#### TRY IT
Your copy of the entries below should hold exactly the lines from the one containing "Another logarithmic scale" to the one containing "maneira mais eficiente.", inclusive, and no pictures.

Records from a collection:
+ + +
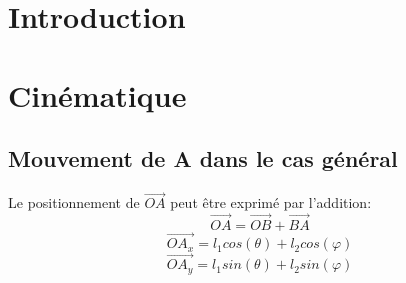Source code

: \documentclass{udes_rapport} %
\begin{document}




\newpage

\tableofcontents
\newpage


\listoffigures
\newpage



\setcounter{page}{1} %
\section{Introduction}

\section{Cinématique}
\subsection{Mouvement de A dans le cas général}
Le positionnement de $\overrightarrow{OA}$ peut être exprimé par l'addition:
\begin{equation}
	\overrightarrow{OA} = \overrightarrow{OB} + \overrightarrow{BA}
\end{equation}
	\[	\overrightarrow{OA_x} = l_1 cos(\theta) + l_2 cos(\varphi) 			\]
	\[	\overrightarrow{OA_y} = l_1 sin(\theta) + l_2 sin(\varphi)			\]
\end{document}
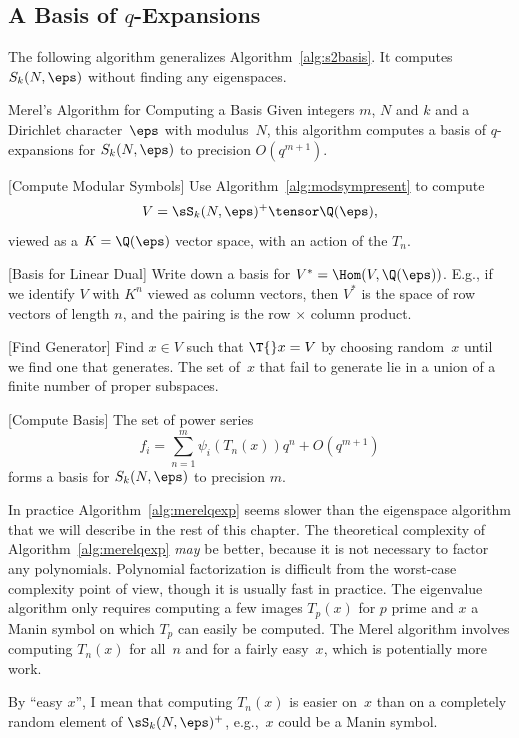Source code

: \subsection{A Basis of $q$-Expansions}
The following algorithm generalizes Algorithm~\ref{alg:s2basis}.
It computes $S_k(N,\eps)$ without finding any eigenspaces.
\begin{algorithm}{Merel's Algorithm for Computing a Basis}\label{alg:merelqexp}
Given integers $m$, $N$ and $k$ and a Dirichlet character~$\eps$ with
modulus~$N$, this algorithm computes a basis of $q$-expansions
for $S_k(N,\eps)$ to precision $O(q^{m+1})$.
\begin{steps}
\item{}[Compute Modular Symbols] 
Use  Algorithm~\ref{alg:modsympresent} to
compute $$V = \sS_k(N,\eps)^+\tensor \Q(\eps),$$
viewed as a $K=\Q(\eps)$ vector space,
with an action of the $T_n$.

\item{}[Basis for Linear Dual]
Write down a basis for $V^* = \Hom(V,\Q(\eps))$.  E.g., if we identify
$V$ with $K^n$ viewed as column vectors, then $V^*$ is the space
of row vectors of length $n$, and the pairing is the row $\times$ column product.

\item{}[Find Generator]
Find $x\in V$ such that
$\T{} x = V$ by choosing random~$x$ until we find
one that generates.  The set of~$x$ that fail
to generate lie in a union of a finite number of
proper subspaces. 
\item{}[Compute Basis]  
The set of power series
$$
  f_i = \sum_{n=1}^{m} \psi_i(T_n(x)) q^n + O(q^{m+1})
$$
forms a basis for $S_k(N,\eps)$ to precision $m$.
\end{steps}
\end{algorithm}

In practice Algorithm~\ref{alg:merelqexp} seems slower than the
eigenspace algorithm that we will describe in the rest of this
chapter.  The theoretical complexity of Algorithm~\ref{alg:merelqexp}
{\em may} be better, because it is not necessary to factor any
polynomials. Polynomial factorization is difficult from the worst-case
complexity point of view, though it is usually fast in practice.  The
eigenvalue algorithm only requires computing a few images $T_p(x)$ for
$p$ prime and $x$ a Manin symbol on which $T_p$ can easily be
computed.  The Merel algorithm involves computing $T_n(x)$ for
all~$n$ and for a fairly easy~$x$, which is potentially more work.

\begin{remark}
By ``easy $x$'', I mean that computing $T_n(x)$ is easier on~$x$
than on a completely random element of $\sS_k(N,\eps)^+$,
e.g.,~$x$ could be a Manin symbol.
\end{remark}


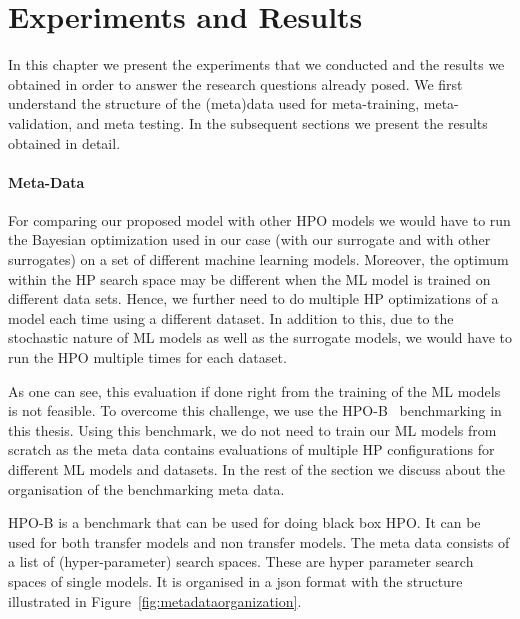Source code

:\documentclass[12pt, twoside, ngerman]{report}
\begin{document}
\chapter{Experiments and Results}

In this chapter we present the experiments that we conducted and the results we obtained in order to answer the research questions already posed.
We first understand the structure of the (meta)data used for meta-training,  meta-validation,  and meta testing.
In the subsequent sections we present the results obtained in detail.

\subsubsection{Meta-Data}

For comparing our proposed model with other HPO models we would have to run the Bayesian optimization used in our case (with our surrogate and with other surrogates) on a set of different machine learning models.
Moreover,  the optimum within the HP search space may be different when the ML model is trained on different data sets.
Hence, we further need to do multiple HP optimizations of a model each time using a different dataset.
In addition to this, due to the stochastic nature of ML models as well as the surrogate models, 
we would have to run the HPO multiple times for each dataset.

As one can see,  this evaluation if done right from the training of the ML models is not feasible.
To overcome this challenge,  we use the HPO-B~\cite{DBLP:journals/corr/abs-2106-06257} benchmarking in this thesis.
Using this benchmark,  we do not need to train our ML models from scratch as the meta data contains evaluations of multiple HP configurations for different ML models and datasets.
In the rest of the section we discuss about the organisation of the benchmarking meta data.


HPO-B is a benchmark that can be used for doing black box HPO.
It can be used for both transfer models and non transfer models.
The meta data consists of a list of (hyper-parameter) search spaces.
These are hyper parameter search spaces of single models.
It is organised in a json format with the structure illustrated in Figure~\ref{fig:metadataorganization}.
\end{document}
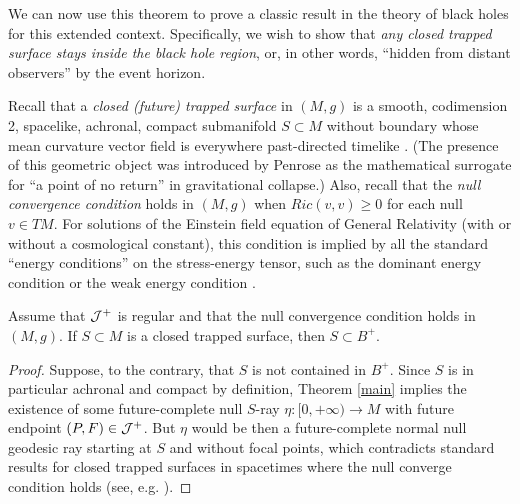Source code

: 
We can now use this theorem to prove a classic result in the theory of black holes \cite{BeemGlobalLorentzianGeometry1996,HawkingLargeScaleStructure1975,ONeillSemiRiemannianGeometryApplications1983}  for this extended context. Specifically, we wish to show that {\em any closed trapped surface stays inside the black hole region}, or, in other words, ``hidden from distant observers'' by the event horizon.

Recall that a {\em closed (future) trapped surface} in $(M,g)$ is a smooth, codimension 2, spacelike, achronal, compact submanifold $S \subset M$ without boundary whose mean curvature vector field is everywhere past-directed timelike \cite{ONeillSemiRiemannianGeometryApplications1983}. (The presence of this geometric object was introduced by Penrose \cite{PenroseGravitationalCollapse1965} as the mathematical surrogate for ``a point of no return'' in gravitational collapse.)  Also, recall that the {\em null convergence condition} holds in $(M,g)$ when $Ric(v,v) \geq 0$ for each null $v \in TM$. For solutions of the Einstein field equation of General Relativity (with or without a cosmological constant), this condition is implied by all the standard ``energy conditions'' on the stress-energy tensor, such as the dominant energy condition or the weak energy condition \cite{HawkingLargeScaleStructure1975,WaldGeneralRelativity1984}.

\begin{corollary}
\label{trappedcor}
Assume that ${\cal J}^+$ is regular and that the null convergence condition holds in $(M,g)$. If $S \subset M$ is a closed trapped surface, then $S \subset B^+$.
\end{corollary}
\begin{proof}
Suppose, to the contrary, that $S$ is not contained in $B^+$. Since $S$ is in particular achronal and compact by definition, Theorem \ref{main} implies the existence of some future-complete null $S$-ray $\eta: [0,+\infty) \rightarrow M$ with future endpoint $(P,F)\in {\cal J}^+$. But $\eta$ would be then a future-complete normal null geodesic ray starting at $S$ and without focal points, which contradicts standard results for closed trapped surfaces in spacetimes where the null converge condition holds (see, e.g. \cite{BeemGlobalLorentzianGeometry1996,HawkingLargeScaleStructure1975,ONeillSemiRiemannianGeometryApplications1983}).
\end{proof}

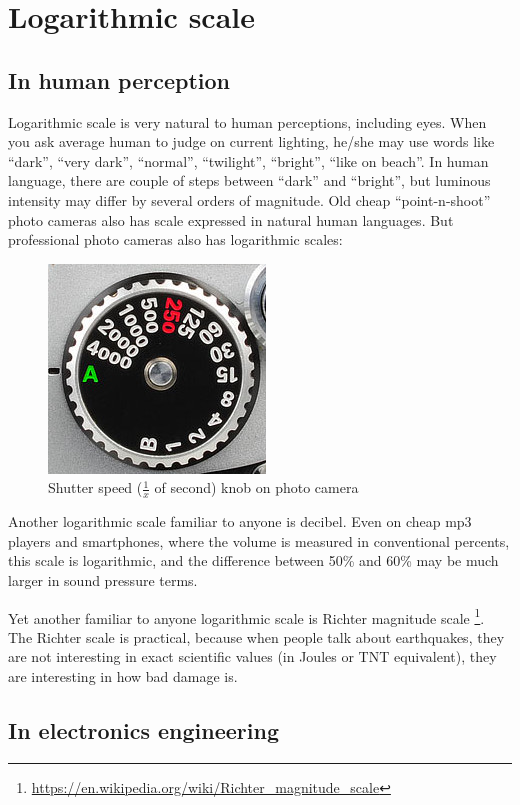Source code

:\section{Logarithmic scale}

\subsection{In human perception}

Logarithmic scale is very natural to human perceptions, including eyes.
When you ask average human to judge on current lighting, he/she may use words like ``dark'', ``very dark'', ``normal'', ``twilight'', ``bright'', 
``like on beach''.
In human language, there are couple of steps between ``dark'' and ``bright'', but luminous intensity may differ by several orders of magnitude.
Old cheap ``point-n-shoot'' photo cameras also has scale expressed in natural human languages.
But professional photo cameras also has logarithmic scales:

\begin{figure}[H]
\centering
\includegraphics[scale=0.66]{log/nikon.jpg}
\caption{Shutter speed ($\frac{1}{x}$ of second) knob on photo camera}
\end{figure}

Another logarithmic scale familiar to anyone is decibel.
Even on cheap mp3 players and smartphones, where the volume is measured in conventional percents, this scale is logarithmic, 
and the difference between 50\% and 60\% may be much larger in sound pressure terms.

Yet another familiar to anyone logarithmic scale is Richter magnitude scale
\footnote{\url{https://en.wikipedia.org/wiki/Richter_magnitude_scale}}.
The Richter scale is practical, because when people talk about earthquakes, they are not interesting in exact scientific values
(in Joules or TNT equivalent), they are interesting in how bad damage is.

\subsection{In electronics engineering}

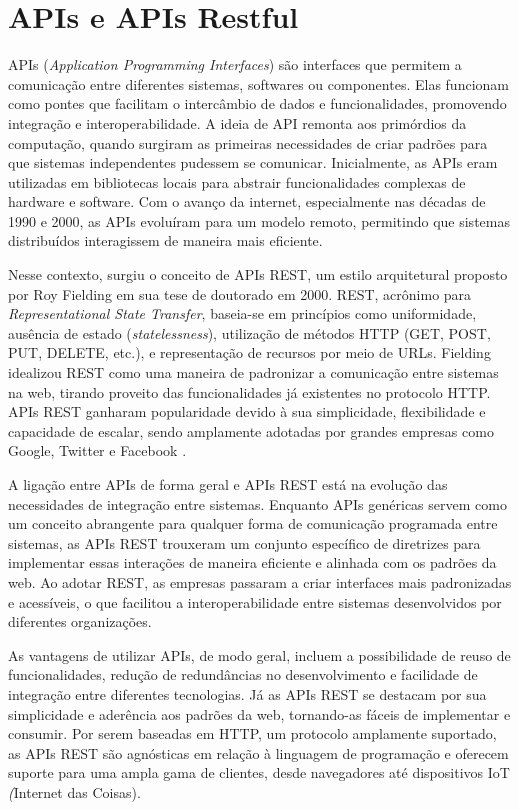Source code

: \section{APIs e APIs Restful}

APIs (\textit{Application Programming Interfaces}) são interfaces que permitem a comunicação entre diferentes sistemas, softwares ou componentes. Elas funcionam como pontes que facilitam o intercâmbio de dados e funcionalidades, promovendo integração e interoperabilidade. A ideia de API remonta aos primórdios da computação, quando surgiram as primeiras necessidades de criar padrões para que sistemas independentes pudessem se comunicar. Inicialmente, as APIs eram utilizadas em bibliotecas locais para abstrair funcionalidades complexas de hardware e software. Com o avanço da internet, especialmente nas décadas de 1990 e 2000, as APIs evoluíram para um modelo remoto, permitindo que sistemas distribuídos interagissem de maneira mais eficiente.

Nesse contexto, surgiu o conceito de APIs REST, um estilo arquitetural proposto por Roy Fielding em sua tese de doutorado em 2000. \acrshort{REST}, acrônimo para \textit{Representational State Transfer}, baseia-se em princípios como uniformidade, ausência de estado (\textit{statelessness}), utilização de métodos \acrfull{HTTP} (GET, POST, PUT, DELETE, etc.), e representação de recursos por meio de \acrfull{URLs}. Fielding idealizou REST como uma maneira de padronizar a comunicação entre sistemas na web, tirando proveito das funcionalidades já existentes no protocolo \acrshort{HTTP}. APIs REST ganharam popularidade devido à sua simplicidade, flexibilidade e capacidade de escalar, sendo amplamente adotadas por grandes empresas como Google, Twitter e Facebook \cite{fielding2000}.

A ligação entre APIs de forma geral e APIs REST está na evolução das necessidades de integração entre sistemas. Enquanto APIs genéricas servem como um conceito abrangente para qualquer forma de comunicação programada entre sistemas, as APIs REST trouxeram um conjunto específico de diretrizes para implementar essas interações de maneira eficiente e alinhada com os padrões da web. Ao adotar REST, as empresas passaram a criar interfaces mais padronizadas e acessíveis, o que facilitou a interoperabilidade entre sistemas desenvolvidos por diferentes organizações.

As vantagens de utilizar APIs, de modo geral, incluem a possibilidade de reuso de funcionalidades, redução de redundâncias no desenvolvimento e facilidade de integração entre diferentes tecnologias. Já as APIs REST se destacam por sua simplicidade e aderência aos padrões da web, tornando-as fáceis de implementar e consumir. Por serem baseadas em HTTP, um protocolo amplamente suportado, as APIs REST são agnósticas em relação à linguagem de programação e oferecem suporte para uma ampla gama de clientes, desde navegadores até dispositivos \acrfull{IoT} \textit(Internet das Coisas).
+ + +
#### TASK OUTPUT
Another logarithmic scale familiar to anyone is decibel.
Even on cheap mp3 players and smartphones, where the volume is measured in conventional percents, this scale is logarithmic, 
and the difference between 50\% and 60\% may be much larger in sound pressure terms.

Yet another familiar to anyone logarithmic scale is Richter magnitude scale
\footnote{\url{https://en.wikipedia.org/wiki/Richter_magnitude_scale}}.
The Richter scale is practical, because when people talk about earthquakes, they are not interesting in exact scientific values
(in Joules or TNT equivalent), they are interesting in how bad damage is.

\subsection{In electronics engineering}

Source code

: \section{APIs e APIs Restful}

APIs (\textit{Application Programming Interfaces}) são interfaces que permitem a comunicação entre diferentes sistemas, softwares ou componentes. Elas funcionam como pontes que facilitam o intercâmbio de dados e funcionalidades, promovendo integração e interoperabilidade. A ideia de API remonta aos primórdios da computação, quando surgiram as primeiras necessidades de criar padrões para que sistemas independentes pudessem se comunicar. Inicialmente, as APIs eram utilizadas em bibliotecas locais para abstrair funcionalidades complexas de hardware e software. Com o avanço da internet, especialmente nas décadas de 1990 e 2000, as APIs evoluíram para um modelo remoto, permitindo que sistemas distribuídos interagissem de maneira mais eficiente.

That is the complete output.